在正式进入实现解析之前,下面先给出FastThreadLocal使用示例:
private static void fastThreadLocal() {
final int MAX = 100000;
long start = System.currentTimeMillis();
// DefaultThreadFactory是Netty提供的实现,用于创建类型为FastThreadLocalThread的线程
DefaultThreadFactory defaultThreadFactory = new DefaultThreadFactory(FastThreadLocalTest.class);
FastThreadLocal<String>[] fastThreadLocal = new FastThreadLocal[MAX];
for (int i = 0; i < MAX; i++) {
fastThreadLocal[i] = new FastThreadLocal<>();
}
// 测试单线程读写FastThreadLocal的耗时
Thread thread = defaultThreadFactory.newThread(() -> {
for (int i = 0; i < MAX; i++) {
fastThreadLocal[i].set("java: " + i);
}
System.out.println("fastThreadLocal set: " + (System.currentTimeMillis() - start));
for (int i = 0; i < MAX; i++) {
for (int j = 0; j < MAX; j++) {
fastThreadLocal[i].get();
}
}
});
thread.start();
try {
thread.join();
} catch (InterruptedException e) {
e.printStackTrace();
}
System.out.println("fastThreadLocal total: " + (System.currentTimeMillis() - start));
}
FastThreadLocal
整体来看,FastThreadLocal的整体结构和ThreadLocal是一致的,唯一的区别在于InternalThreadLocalMap 内部存储上,ThreadLocalMap 采用哈希定位实现,而InternalThreadLocalMap 采用数组常量索引实现,即:
- 每个FastThreadLocal与一个固定的数字常量相关联。
FastThreadLocal内部都会保存一个index下标,该下标在FastThreadLocal实例初始化的时候被赋值:
public class FastThreadLocal<V> {
// index 被final修饰,确保FastThreadLocal在InternalThreadLocalMap数组中的下标是固定不变的
private final int index;
public FastThreadLocal() {
// 计数器不断递增
index = InternalThreadLocalMap.nextVariableIndex();
}
...
}
还有一点也很重要,InternalThreadLocalMap内部使用的桶数组没有采用弱引用实现,而是普通的强引用:
// 1. InternalThreadLocalMap中桶数组的实现
private Object[] indexedVariables;
// 2. ThreadLocalMap中桶数组的实现
static class Entry extends WeakReference<ThreadLocal<?>> {
Object value;
Entry(ThreadLocal<?> k, Object v) {
super(k);
value = v;
}
}
private Entry[] table;
大家可以思考,InternalThreadLocalMap此处不使用弱引用实现,是否存在内存泄漏问题 ? 即当用户程序本身失去了对FastThreadLocal实例的强引用后,仍然被InternalThreadLocalMap强引用的FastThreadLocal如何被回收掉呢?

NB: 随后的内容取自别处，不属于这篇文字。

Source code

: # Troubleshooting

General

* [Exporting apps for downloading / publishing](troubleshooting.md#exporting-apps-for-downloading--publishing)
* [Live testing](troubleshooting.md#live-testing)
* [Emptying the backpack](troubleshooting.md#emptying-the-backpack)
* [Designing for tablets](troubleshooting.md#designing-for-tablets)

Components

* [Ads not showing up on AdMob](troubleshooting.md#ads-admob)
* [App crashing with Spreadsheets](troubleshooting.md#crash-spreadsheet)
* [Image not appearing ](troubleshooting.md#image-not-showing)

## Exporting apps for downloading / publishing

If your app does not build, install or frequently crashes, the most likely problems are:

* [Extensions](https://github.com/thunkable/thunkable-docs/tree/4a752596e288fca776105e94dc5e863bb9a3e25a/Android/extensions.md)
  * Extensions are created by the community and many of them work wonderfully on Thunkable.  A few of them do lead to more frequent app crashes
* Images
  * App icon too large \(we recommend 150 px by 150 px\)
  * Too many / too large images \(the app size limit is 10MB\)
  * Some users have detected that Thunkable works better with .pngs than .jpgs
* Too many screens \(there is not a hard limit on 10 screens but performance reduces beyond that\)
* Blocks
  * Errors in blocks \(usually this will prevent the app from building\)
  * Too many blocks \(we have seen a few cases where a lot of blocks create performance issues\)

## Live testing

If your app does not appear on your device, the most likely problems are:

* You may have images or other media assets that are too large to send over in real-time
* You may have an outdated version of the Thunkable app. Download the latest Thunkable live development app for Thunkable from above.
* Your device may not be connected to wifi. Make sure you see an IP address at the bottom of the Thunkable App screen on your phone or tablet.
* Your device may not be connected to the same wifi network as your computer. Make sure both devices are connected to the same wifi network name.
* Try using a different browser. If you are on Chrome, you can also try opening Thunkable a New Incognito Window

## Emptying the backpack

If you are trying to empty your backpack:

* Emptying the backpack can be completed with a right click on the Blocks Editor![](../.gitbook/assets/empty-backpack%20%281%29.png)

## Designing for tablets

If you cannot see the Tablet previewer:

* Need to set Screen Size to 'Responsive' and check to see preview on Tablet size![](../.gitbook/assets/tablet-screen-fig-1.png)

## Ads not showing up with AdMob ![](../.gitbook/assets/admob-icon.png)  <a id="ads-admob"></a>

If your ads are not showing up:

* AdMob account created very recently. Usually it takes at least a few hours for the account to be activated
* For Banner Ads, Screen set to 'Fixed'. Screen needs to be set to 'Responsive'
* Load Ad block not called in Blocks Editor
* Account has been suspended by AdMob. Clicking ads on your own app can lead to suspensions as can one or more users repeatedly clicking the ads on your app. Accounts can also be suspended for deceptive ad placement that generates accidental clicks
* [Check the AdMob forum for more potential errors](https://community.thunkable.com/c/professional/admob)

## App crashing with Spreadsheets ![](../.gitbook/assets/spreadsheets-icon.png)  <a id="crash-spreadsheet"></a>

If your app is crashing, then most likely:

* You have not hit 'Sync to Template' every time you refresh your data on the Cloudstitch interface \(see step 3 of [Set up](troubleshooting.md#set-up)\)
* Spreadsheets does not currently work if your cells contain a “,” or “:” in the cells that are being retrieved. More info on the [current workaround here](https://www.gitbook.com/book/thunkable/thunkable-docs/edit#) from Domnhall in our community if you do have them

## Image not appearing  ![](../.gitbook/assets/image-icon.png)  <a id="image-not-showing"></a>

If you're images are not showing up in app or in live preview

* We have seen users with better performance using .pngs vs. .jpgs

这里需要注意一点: InternalThreadLocalMap与ThreadLocalMap没有继承关系
set
当我们通过FastThreadLocal的set方法设置值时,其实和ThreadLocal一样,还是向InternalThreadLocalMap中设置值:
public final void set(V value) {
// 1. UNSET 是空桶标记-->等价于ThreadLocal中被垃圾回收后key为null的空Entry
if (value != InternalThreadLocalMap.UNSET) {
// 2. 获取与当前线程关联的InternalThreadLocalMap
// 以FastThreadLocal为key,value为val设置到InternalThreadLocalMap中
InternalThreadLocalMap threadLocalMap = InternalThreadLocalMap.get();
setKnownNotUnset(threadLocalMap, value);
} else {
// 3. 当设置的值为UNSET时,表明需要清空当前FastThreadLocal
remove();
}
}
关于Set的整个流程,有两点值得我们思考:
如何获取当前线程私有的InternalThreadLocalMap ?
如果我们当前使用的线程类型为FastThreadLocalThread,那么可以直接获取FastThreadLocalThread内部持有的InternalThreadLocalMap:
public class FastThreadLocalThread extends Thread {
...
// 这一点和Thread内部保存ThreadLocalMap实现一致
private InternalThreadLocalMap threadLocalMap;
...
}
如果我们当前使用的线程类型是原始类型Thread,那么Netty这里会将InternalThreadLocalMap保存于当前线程私有的ThreadLocal内部:
public final class InternalThreadLocalMap extends UnpaddedInternalThreadLocalMap {
private static final ThreadLocal<InternalThreadLocalMap> slowThreadLocalMap =
new ThreadLocal<InternalThreadLocalMap>();
...
}
上面两种获取方式,前一种被称为fastGet,而后一种被称为slowGet :
public final class InternalThreadLocalMap extends UnpaddedInternalThreadLocalMap {
public static InternalThreadLocalMap get() {
Thread thread = Thread.currentThread();
if (thread instanceof FastThreadLocalThread) {
return fastGet((FastThreadLocalThread) thread);
} else {
return slowGet();
}
}
// 1. 当前线程类型为FastThreadLocalThread,则直接从获取其内部持有的InternalThreadLocalMap实例
private static InternalThreadLocalMap fastGet(FastThreadLocalThread thread) {
InternalThreadLocalMap threadLocalMap = thread.threadLocalMap();
if (threadLocalMap == null) {
thread.setThreadLocalMap(threadLocalMap = new InternalThreadLocalMap());
}
return threadLocalMap;
}
// 2. 当前线程类型为传统的Thread类型,则从当前线程私有的ThreadLocal中获取InternalThreadLocalMap实例
private static InternalThreadLocalMap slowGet() {
InternalThreadLocalMap ret = slowThreadLocalMap.get();
if (ret == null) {
ret = new InternalThreadLocalMap();
slowThreadLocalMap.set(ret);
}
return ret;
}
...
}
如何知道当前线程使用到了哪些FastThreadLocal实例 ?
为什么FastThreadLocal需要获取到当前线程使用到的所有FastThreadLocal实例呢?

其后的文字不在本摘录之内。